# Im so torn...So I trust again?



## Jessica (Jul 31, 2008)

Im new to all this and I never ever imagined I would ever need advice on my relationship. But here it goes. I have been in a relationship for 3 years and been friends for 2 years before that with my boyfriend. It has always been a long distance relationship but I believed we could make it. At first we were only an hour away but then a year ago he decided to mave back to his hometown because he was in a rut so its now 5 hours apart. I have been working on getting closer to him and we had plans to move to another state next month together. 

Anyway everything between us has always been great. We were good friends before we ever dated and we never have ever really fought, just the distance would get to us. I wanted to marry this guy and I had given him all of my heart and I trusted him completely. He said he would never hurt me.

So completely blindsiding me, I have recently found out that he has been cheating on me for the last 2 weeks... according to him...maybe longer. We usually try to see each other at least 3 weekends a month and he has been weird and not answering my calls or calling me then not coming to see me the last 2 weeks. I had suspicions that maybe it was cheating but never in a million years would I have imagined thats what he was doing.

I drove up there a few days ago to talk and work everything out and had to find out on my own. He received a few texts from her and I was positive then what was going on. I was crushed... he broke his phone so I couldnt read anything else. He started by saying it was just a kiss..then she tried and he stopped..then ok we had sex once...then finally its been going on for 2 weeks. Supposely only at the bar. He would see her there blah blah blah. But I dont know if he is still fully telling me the truth. And in person he seems so hurt and will do anything but once I left when I talked to him on the phone he is hesitant and doesnt know what he wants to do but its completely over with her and he loves me and wants to be with me. He just cant bring himself to move with me (its for school) and isnt really trying to get me back.

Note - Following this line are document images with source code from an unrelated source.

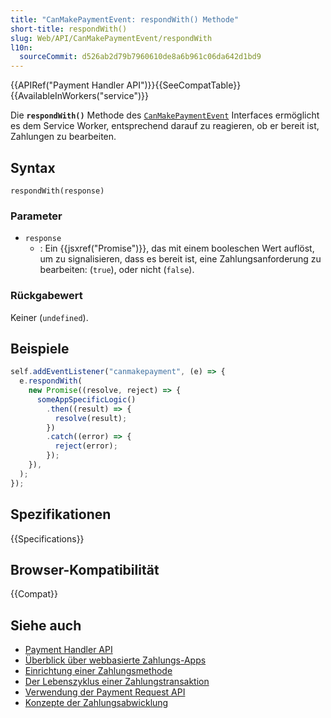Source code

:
 ```yaml
---
title: "CanMakePaymentEvent: respondWith() Methode"
short-title: respondWith()
slug: Web/API/CanMakePaymentEvent/respondWith
l10n:
  sourceCommit: d526ab2d79b7960610de8a6b961c06da642d1bd9
---
```


{{APIRef("Payment Handler API")}}{{SeeCompatTable}}{{AvailableInWorkers("service")}}

Die **`respondWith()`** Methode des [`CanMakePaymentEvent`](/de/docs/Web/API/CanMakePaymentEvent) Interfaces ermöglicht es dem Service Worker, entsprechend darauf zu reagieren, ob er bereit ist, Zahlungen zu bearbeiten.

## Syntax

```js-nolint
respondWith(response)
```

### Parameter

- `response`
  - : Ein {{jsxref("Promise")}}, das mit einem booleschen Wert auflöst, um zu signalisieren, dass es bereit ist, eine Zahlungsanforderung zu bearbeiten: (`true`), oder nicht (`false`).

### Rückgabewert

Keiner (`undefined`).

## Beispiele

```js
self.addEventListener("canmakepayment", (e) => {
  e.respondWith(
    new Promise((resolve, reject) => {
      someAppSpecificLogic()
        .then((result) => {
          resolve(result);
        })
        .catch((error) => {
          reject(error);
        });
    }),
  );
});
```

## Spezifikationen

{{Specifications}}

## Browser-Kompatibilität

{{Compat}}

## Siehe auch

- [Payment Handler API](/de/docs/Web/API/Payment_Handler_API)
- [Überblick über webbasierte Zahlungs-Apps](https://web.dev/articles/web-based-payment-apps-overview)
- [Einrichtung einer Zahlungsmethode](https://web.dev/articles/setting-up-a-payment-method)
- [Der Lebenszyklus einer Zahlungstransaktion](https://web.dev/articles/life-of-a-payment-transaction)
- [Verwendung der Payment Request API](/de/docs/Web/API/Payment_Request_API/Using_the_Payment_Request_API)
- [Konzepte der Zahlungsabwicklung](/de/docs/Web/API/Payment_Request_API/Concepts)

Its killing me that he instantly goes from us being great to him cheating on me. I want so much to be with him but I dont know how to get over this. I dont know if I can ever touch him the same way again. 

And to top it off he found his mom cheating 4 months earlier and said he knows how he felt then and would never do that to me.

I need advice Im in so much pain its almost unbearable. Its so hard knowing someone that claims they care so much about you can hurt you sooo bad. What should I do now?


----------



## cao428 (Jun 26, 2008)

Hi Jessica,

It sounds like he doesn't know what he wants exactally.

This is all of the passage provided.